Instructions for the task: The lines from the start of the data through the line containing "In ordinary category" are to be reproduced exactly, both ends included.
#### Dataset records
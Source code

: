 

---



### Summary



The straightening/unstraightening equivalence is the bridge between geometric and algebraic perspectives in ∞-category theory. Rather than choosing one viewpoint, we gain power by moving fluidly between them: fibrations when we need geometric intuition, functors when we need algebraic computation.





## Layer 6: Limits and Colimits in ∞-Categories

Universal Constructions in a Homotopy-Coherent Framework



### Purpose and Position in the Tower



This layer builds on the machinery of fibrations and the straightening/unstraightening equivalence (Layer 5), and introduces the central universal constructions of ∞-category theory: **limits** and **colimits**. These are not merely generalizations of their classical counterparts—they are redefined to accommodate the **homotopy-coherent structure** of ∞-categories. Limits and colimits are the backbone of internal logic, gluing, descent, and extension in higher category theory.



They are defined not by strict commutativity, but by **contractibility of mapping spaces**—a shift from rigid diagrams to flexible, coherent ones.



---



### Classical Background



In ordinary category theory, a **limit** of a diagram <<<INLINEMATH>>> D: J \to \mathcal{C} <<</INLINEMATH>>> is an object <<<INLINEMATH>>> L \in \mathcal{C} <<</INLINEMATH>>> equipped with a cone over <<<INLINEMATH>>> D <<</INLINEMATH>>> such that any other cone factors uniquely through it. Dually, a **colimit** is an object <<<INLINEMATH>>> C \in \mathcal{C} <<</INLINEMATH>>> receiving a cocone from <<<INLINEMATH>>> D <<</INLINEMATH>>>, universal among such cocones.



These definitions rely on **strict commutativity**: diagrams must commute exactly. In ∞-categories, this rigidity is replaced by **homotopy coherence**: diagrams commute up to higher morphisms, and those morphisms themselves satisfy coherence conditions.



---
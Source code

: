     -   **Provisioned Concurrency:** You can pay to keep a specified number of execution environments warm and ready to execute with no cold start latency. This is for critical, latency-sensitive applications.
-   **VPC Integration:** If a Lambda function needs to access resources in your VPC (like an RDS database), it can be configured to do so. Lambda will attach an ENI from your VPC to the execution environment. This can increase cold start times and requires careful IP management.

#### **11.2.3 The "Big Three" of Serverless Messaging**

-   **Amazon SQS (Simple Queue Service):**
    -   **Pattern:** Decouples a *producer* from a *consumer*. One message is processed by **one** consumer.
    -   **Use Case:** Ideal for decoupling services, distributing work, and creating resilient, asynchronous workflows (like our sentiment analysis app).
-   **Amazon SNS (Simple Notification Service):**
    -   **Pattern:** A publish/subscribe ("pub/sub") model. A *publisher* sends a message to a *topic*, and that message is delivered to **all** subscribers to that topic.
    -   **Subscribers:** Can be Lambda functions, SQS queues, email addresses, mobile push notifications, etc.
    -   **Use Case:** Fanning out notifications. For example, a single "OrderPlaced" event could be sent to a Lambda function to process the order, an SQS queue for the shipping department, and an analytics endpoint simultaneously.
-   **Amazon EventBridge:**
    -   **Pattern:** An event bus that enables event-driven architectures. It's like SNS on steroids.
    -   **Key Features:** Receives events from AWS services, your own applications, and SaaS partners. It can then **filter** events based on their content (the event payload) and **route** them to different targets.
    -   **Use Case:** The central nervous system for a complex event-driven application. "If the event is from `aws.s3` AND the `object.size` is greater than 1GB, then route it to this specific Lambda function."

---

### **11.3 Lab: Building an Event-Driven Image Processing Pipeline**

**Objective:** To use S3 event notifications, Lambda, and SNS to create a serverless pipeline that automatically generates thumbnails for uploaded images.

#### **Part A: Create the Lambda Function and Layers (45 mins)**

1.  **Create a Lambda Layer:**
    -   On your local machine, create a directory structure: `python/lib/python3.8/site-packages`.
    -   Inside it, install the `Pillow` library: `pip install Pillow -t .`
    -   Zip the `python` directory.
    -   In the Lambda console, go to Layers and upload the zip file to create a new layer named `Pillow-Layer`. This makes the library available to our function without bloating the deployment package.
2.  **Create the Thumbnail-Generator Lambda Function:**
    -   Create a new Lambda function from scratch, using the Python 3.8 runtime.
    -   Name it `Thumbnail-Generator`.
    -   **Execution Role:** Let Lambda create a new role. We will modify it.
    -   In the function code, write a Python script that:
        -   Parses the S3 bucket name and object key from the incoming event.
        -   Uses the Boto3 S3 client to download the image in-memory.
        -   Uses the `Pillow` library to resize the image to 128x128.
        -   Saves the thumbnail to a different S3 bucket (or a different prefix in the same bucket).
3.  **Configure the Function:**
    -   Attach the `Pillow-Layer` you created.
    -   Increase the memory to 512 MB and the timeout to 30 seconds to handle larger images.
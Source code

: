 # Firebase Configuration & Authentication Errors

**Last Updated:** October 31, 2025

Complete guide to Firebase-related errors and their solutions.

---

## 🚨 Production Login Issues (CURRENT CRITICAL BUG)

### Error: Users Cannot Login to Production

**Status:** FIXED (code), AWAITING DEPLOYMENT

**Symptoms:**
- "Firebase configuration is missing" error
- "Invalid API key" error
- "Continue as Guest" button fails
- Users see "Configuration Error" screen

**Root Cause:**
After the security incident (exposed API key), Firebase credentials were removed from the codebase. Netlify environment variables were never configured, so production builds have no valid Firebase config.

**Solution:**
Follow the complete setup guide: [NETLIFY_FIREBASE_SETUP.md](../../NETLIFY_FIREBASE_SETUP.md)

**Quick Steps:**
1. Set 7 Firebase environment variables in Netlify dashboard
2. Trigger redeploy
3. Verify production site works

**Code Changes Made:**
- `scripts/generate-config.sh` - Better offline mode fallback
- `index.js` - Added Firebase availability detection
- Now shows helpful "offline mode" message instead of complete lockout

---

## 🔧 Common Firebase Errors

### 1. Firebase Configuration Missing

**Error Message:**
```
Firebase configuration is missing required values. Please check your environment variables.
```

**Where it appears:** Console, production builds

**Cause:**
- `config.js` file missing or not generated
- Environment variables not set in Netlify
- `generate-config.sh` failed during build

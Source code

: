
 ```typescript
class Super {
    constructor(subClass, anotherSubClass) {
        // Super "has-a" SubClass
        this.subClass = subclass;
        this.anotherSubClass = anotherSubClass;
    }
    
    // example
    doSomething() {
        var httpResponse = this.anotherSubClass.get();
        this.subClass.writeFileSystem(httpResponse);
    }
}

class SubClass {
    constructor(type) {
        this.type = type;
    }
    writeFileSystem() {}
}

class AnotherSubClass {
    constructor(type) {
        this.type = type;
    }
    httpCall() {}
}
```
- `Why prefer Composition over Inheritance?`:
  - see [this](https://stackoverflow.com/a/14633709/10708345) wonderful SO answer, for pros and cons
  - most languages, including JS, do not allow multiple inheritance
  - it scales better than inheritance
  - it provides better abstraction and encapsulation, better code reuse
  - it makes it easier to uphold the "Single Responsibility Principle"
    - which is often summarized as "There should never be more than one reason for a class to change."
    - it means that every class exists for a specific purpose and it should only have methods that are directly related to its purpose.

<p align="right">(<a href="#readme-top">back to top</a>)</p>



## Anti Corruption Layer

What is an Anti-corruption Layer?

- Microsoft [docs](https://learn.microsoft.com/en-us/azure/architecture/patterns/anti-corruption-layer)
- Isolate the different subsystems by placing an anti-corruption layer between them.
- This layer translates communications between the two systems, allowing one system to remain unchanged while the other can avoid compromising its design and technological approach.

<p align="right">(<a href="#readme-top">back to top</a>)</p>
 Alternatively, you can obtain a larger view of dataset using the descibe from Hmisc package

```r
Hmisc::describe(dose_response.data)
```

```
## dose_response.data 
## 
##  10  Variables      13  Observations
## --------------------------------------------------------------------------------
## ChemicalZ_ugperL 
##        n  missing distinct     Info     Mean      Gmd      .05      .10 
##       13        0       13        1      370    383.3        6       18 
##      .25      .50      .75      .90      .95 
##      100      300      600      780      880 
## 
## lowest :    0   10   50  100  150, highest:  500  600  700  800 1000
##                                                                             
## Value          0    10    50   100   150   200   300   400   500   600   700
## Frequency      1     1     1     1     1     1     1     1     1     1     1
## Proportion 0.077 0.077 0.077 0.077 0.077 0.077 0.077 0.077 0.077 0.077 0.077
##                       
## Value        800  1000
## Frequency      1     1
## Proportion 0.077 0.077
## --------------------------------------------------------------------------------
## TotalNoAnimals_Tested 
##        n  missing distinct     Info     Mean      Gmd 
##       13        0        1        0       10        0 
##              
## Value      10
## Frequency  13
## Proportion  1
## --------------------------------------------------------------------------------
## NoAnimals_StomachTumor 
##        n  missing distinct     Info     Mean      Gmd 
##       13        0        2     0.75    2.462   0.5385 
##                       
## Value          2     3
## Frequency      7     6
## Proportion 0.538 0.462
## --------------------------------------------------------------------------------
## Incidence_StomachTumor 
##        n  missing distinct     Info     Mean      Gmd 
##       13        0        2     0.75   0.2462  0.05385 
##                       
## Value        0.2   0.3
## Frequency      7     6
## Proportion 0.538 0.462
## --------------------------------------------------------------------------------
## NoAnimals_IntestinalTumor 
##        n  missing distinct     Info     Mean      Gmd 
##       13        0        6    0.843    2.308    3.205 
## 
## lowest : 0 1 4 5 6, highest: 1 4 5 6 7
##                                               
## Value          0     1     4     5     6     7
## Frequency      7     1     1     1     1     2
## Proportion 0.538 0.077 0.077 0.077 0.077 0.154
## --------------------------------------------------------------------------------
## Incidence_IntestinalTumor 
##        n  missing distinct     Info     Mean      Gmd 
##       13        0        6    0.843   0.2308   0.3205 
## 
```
########
Answer area:
Source code

: 

---



### Summary



The straightening/unstraightening equivalence is the bridge between geometric and algebraic perspectives in ∞-category theory. Rather than choosing one viewpoint, we gain power by moving fluidly between them: fibrations when we need geometric intuition, functors when we need algebraic computation.





## Layer 6: Limits and Colimits in ∞-Categories

Universal Constructions in a Homotopy-Coherent Framework



### Purpose and Position in the Tower



This layer builds on the machinery of fibrations and the straightening/unstraightening equivalence (Layer 5), and introduces the central universal constructions of ∞-category theory: **limits** and **colimits**. These are not merely generalizations of their classical counterparts—they are redefined to accommodate the **homotopy-coherent structure** of ∞-categories. Limits and colimits are the backbone of internal logic, gluing, descent, and extension in higher category theory.



They are defined not by strict commutativity, but by **contractibility of mapping spaces**—a shift from rigid diagrams to flexible, coherent ones.



---



### Classical Background



In ordinary category theory, a **limit** of a diagram <<<INLINEMATH>>> D: J \to \mathcal{C} <<</INLINEMATH>>> is an object <<<INLINEMATH>>> L \in \mathcal{C} <<</INLINEMATH>>> equipped with a cone over <<<INLINEMATH>>> D <<</INLINEMATH>>> such that any other cone factors uniquely through it. Dually, a **colimit** is an object <<<INLINEMATH>>> C \in \mathcal{C} <<</INLINEMATH>>> receiving a cocone from <<<INLINEMATH>>> D <<</INLINEMATH>>>, universal among such cocones.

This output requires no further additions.